ASSIGNMENT:
Among the lines below, copy each one in which "gestion" appears.

Items listed in a dataset:

== Segment start ==

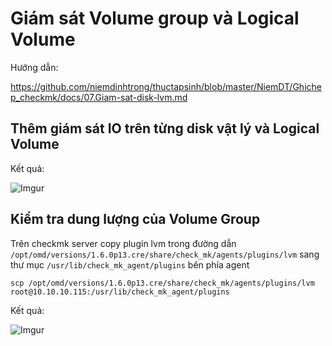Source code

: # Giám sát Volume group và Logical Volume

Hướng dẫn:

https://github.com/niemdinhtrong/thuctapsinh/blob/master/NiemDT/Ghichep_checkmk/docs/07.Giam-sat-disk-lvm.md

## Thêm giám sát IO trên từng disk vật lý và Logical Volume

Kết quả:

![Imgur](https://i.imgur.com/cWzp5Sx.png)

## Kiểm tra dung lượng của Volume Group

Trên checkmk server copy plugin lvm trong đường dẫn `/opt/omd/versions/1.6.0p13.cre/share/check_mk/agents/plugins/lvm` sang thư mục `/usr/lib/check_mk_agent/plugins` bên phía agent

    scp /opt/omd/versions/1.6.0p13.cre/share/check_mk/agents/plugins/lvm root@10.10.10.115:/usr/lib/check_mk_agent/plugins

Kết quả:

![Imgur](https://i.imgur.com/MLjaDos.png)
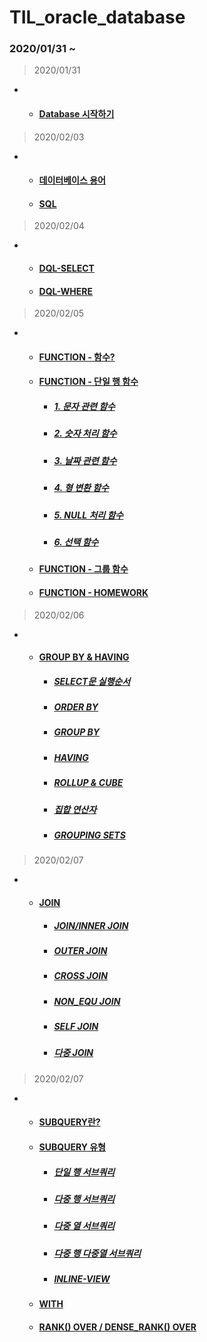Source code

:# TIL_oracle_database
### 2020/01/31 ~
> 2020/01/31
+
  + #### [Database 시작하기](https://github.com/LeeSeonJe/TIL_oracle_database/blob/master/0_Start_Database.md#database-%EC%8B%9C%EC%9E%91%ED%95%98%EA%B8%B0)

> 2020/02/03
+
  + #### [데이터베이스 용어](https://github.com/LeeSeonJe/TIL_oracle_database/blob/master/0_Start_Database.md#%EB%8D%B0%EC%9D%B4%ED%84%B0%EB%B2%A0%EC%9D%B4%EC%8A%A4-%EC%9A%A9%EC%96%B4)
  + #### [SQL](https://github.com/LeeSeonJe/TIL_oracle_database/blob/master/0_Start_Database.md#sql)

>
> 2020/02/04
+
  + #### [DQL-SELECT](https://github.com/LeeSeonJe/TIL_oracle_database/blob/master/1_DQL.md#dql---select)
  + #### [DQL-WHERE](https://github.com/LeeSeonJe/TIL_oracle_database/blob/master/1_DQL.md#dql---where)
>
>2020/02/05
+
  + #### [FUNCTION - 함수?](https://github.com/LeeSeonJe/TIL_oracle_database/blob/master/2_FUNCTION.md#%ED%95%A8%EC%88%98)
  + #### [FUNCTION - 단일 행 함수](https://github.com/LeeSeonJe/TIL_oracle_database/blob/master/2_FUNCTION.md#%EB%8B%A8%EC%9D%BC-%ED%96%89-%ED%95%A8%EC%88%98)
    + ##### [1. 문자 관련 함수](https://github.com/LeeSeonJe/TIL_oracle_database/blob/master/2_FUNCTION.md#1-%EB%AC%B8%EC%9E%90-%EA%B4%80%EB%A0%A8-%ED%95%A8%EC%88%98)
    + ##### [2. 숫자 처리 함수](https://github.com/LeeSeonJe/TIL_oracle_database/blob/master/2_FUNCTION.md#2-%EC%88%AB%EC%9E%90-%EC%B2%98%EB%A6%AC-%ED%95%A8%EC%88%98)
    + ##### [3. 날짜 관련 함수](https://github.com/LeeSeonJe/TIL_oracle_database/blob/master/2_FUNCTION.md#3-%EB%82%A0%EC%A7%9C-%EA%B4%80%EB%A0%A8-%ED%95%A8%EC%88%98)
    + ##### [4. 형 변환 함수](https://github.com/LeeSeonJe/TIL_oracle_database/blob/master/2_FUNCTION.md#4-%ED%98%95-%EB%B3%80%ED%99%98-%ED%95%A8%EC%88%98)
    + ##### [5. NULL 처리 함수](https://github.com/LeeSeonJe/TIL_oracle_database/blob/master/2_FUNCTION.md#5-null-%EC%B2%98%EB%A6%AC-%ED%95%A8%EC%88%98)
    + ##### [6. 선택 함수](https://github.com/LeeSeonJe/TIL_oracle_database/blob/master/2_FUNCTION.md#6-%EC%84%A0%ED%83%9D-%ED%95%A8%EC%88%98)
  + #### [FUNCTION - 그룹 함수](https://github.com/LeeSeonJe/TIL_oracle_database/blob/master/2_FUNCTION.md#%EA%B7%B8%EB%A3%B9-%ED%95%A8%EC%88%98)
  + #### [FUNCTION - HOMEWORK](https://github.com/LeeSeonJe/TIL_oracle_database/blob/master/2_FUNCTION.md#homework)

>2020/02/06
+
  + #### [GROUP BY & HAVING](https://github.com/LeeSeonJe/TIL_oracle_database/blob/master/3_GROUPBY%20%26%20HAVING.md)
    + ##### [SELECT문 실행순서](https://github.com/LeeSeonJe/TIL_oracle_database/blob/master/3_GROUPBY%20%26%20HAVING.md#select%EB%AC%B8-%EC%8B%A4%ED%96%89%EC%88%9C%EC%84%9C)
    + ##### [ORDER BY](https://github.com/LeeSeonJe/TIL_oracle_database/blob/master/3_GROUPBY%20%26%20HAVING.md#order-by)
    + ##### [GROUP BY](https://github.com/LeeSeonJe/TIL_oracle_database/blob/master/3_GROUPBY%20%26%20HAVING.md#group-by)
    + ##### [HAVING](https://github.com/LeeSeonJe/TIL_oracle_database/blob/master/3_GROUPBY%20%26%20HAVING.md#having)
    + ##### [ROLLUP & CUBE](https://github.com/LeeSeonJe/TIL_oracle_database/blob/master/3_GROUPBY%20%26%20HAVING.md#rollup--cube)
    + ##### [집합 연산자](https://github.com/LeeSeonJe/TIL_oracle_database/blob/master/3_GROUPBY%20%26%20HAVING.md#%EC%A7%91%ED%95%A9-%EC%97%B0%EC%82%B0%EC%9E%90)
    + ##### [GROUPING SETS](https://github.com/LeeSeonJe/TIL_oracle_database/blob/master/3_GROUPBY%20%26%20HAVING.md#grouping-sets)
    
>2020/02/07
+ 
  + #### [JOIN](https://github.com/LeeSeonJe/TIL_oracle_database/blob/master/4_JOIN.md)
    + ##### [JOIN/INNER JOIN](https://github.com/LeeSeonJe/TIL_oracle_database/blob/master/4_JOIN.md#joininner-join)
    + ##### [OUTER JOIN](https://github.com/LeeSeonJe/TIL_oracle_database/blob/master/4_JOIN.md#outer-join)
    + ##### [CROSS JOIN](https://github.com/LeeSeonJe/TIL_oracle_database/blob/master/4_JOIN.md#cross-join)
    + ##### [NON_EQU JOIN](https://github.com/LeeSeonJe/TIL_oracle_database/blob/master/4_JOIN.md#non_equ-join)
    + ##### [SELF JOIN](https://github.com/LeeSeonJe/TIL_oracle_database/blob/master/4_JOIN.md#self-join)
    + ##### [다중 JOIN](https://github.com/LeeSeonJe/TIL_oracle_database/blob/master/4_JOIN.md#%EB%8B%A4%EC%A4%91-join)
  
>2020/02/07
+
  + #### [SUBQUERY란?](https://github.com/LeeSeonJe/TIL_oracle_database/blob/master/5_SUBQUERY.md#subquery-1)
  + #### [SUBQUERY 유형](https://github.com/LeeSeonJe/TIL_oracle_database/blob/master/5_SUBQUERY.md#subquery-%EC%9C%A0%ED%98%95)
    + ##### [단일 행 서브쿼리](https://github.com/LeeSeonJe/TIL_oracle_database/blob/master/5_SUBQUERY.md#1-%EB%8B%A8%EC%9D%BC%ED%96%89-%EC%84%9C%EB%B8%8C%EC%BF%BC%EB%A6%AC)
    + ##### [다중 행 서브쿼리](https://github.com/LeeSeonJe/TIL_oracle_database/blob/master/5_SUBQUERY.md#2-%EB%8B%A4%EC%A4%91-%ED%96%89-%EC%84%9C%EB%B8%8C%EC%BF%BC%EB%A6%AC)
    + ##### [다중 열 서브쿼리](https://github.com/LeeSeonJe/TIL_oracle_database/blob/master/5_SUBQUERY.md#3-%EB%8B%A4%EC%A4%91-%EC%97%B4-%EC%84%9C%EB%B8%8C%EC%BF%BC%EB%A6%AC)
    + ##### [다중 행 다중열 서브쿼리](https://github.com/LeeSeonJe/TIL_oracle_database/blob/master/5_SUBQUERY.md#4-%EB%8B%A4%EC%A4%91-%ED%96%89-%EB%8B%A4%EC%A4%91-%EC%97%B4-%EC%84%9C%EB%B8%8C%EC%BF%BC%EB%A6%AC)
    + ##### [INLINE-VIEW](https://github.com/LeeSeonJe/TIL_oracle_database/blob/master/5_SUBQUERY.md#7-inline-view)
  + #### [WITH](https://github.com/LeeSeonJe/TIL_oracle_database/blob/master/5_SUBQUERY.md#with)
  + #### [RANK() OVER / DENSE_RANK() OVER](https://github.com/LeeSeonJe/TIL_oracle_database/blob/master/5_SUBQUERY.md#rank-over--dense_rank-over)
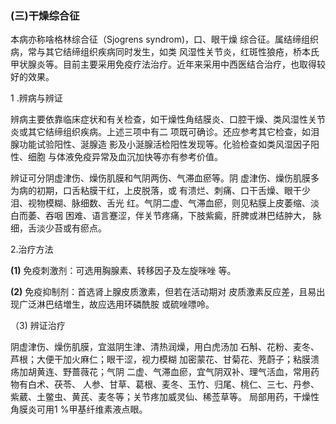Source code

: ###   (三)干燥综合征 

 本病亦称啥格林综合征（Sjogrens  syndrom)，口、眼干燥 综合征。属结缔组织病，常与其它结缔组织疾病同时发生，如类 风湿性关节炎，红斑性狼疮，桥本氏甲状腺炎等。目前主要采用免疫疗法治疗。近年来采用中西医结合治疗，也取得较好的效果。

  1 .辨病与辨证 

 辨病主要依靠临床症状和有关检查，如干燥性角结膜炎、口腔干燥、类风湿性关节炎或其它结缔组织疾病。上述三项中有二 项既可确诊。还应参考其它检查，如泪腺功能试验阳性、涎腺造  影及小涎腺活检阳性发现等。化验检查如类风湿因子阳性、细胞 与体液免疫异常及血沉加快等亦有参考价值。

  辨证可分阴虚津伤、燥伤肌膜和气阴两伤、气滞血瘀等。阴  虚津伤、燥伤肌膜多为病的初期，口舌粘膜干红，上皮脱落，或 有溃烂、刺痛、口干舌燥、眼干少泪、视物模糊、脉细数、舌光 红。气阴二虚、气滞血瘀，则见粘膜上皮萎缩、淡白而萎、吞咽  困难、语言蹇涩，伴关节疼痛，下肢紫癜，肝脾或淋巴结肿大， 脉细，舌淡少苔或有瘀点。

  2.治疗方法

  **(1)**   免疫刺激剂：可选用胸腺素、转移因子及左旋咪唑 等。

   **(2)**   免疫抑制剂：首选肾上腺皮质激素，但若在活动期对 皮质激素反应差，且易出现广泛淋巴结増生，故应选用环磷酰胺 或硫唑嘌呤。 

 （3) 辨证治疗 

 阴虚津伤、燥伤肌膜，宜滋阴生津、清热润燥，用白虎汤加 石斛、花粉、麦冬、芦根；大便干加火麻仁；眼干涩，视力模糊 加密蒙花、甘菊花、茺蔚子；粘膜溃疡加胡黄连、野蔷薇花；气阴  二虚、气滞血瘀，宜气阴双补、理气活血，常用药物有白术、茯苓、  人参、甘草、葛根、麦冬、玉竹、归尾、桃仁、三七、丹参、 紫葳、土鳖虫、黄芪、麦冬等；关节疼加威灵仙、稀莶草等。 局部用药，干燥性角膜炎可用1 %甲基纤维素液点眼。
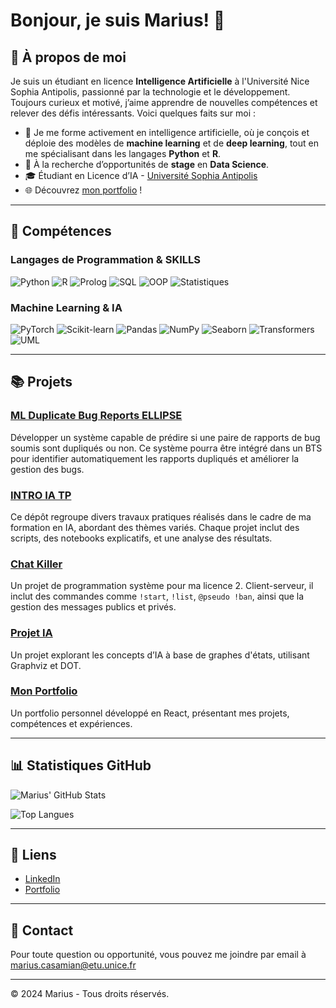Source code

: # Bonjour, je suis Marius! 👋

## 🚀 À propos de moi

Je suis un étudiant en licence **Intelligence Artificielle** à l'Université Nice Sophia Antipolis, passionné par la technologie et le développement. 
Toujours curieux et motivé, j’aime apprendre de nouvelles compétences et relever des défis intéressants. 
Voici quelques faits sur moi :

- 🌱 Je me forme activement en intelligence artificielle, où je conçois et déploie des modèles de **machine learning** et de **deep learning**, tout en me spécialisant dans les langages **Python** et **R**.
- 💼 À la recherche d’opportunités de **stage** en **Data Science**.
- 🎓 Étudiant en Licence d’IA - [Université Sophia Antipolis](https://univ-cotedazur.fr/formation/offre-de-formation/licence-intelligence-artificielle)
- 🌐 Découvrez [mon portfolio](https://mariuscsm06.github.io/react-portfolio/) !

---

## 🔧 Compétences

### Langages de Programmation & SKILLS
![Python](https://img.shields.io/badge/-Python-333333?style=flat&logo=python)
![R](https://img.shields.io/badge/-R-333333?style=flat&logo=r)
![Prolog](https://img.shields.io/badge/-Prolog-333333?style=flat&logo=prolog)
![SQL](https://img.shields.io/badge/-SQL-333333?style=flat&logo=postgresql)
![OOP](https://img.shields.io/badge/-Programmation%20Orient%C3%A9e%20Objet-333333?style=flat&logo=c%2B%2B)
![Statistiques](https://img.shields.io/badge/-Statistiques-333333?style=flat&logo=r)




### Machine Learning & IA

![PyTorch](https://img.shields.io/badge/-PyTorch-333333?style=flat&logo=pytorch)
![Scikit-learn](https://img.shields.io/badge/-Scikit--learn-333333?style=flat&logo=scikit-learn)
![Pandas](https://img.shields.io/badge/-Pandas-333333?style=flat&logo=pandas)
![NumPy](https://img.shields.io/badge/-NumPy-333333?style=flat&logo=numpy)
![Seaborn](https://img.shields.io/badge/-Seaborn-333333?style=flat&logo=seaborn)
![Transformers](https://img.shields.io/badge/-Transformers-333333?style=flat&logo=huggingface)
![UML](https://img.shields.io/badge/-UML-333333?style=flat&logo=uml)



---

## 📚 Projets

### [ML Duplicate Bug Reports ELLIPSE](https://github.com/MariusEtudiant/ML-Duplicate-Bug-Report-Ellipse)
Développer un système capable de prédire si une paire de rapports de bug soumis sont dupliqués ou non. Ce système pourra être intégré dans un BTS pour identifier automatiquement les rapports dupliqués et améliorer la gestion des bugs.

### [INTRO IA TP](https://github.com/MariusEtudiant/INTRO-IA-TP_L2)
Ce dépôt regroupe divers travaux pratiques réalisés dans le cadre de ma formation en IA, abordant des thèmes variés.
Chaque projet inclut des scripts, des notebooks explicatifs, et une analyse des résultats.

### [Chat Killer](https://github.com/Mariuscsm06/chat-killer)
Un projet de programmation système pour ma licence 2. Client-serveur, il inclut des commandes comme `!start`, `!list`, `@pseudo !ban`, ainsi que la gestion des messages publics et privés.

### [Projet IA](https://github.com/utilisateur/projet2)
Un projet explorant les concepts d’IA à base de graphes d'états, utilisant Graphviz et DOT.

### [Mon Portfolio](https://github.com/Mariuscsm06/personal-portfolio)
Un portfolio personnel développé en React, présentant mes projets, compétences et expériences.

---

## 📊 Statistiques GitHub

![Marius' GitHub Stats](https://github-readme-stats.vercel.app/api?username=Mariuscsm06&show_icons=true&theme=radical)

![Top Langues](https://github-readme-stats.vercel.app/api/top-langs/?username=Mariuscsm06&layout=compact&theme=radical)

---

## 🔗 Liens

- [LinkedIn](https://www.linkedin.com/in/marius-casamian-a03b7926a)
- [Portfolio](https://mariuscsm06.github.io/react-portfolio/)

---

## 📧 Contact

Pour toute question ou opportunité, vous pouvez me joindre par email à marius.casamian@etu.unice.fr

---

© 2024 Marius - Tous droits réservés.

== Segment end ==

RESULT:
Développer un système capable de prédire si une paire de rapports de bug soumis sont dupliqués ou non. Ce système pourra être intégré dans un BTS pour identifier automatiquement les rapports dupliqués et améliorer la gestion des bugs.
Un projet de programmation système pour ma licence 2. Client-serveur, il inclut des commandes comme `!start`, `!list`, `@pseudo !ban`, ainsi que la gestion des messages publics et privés.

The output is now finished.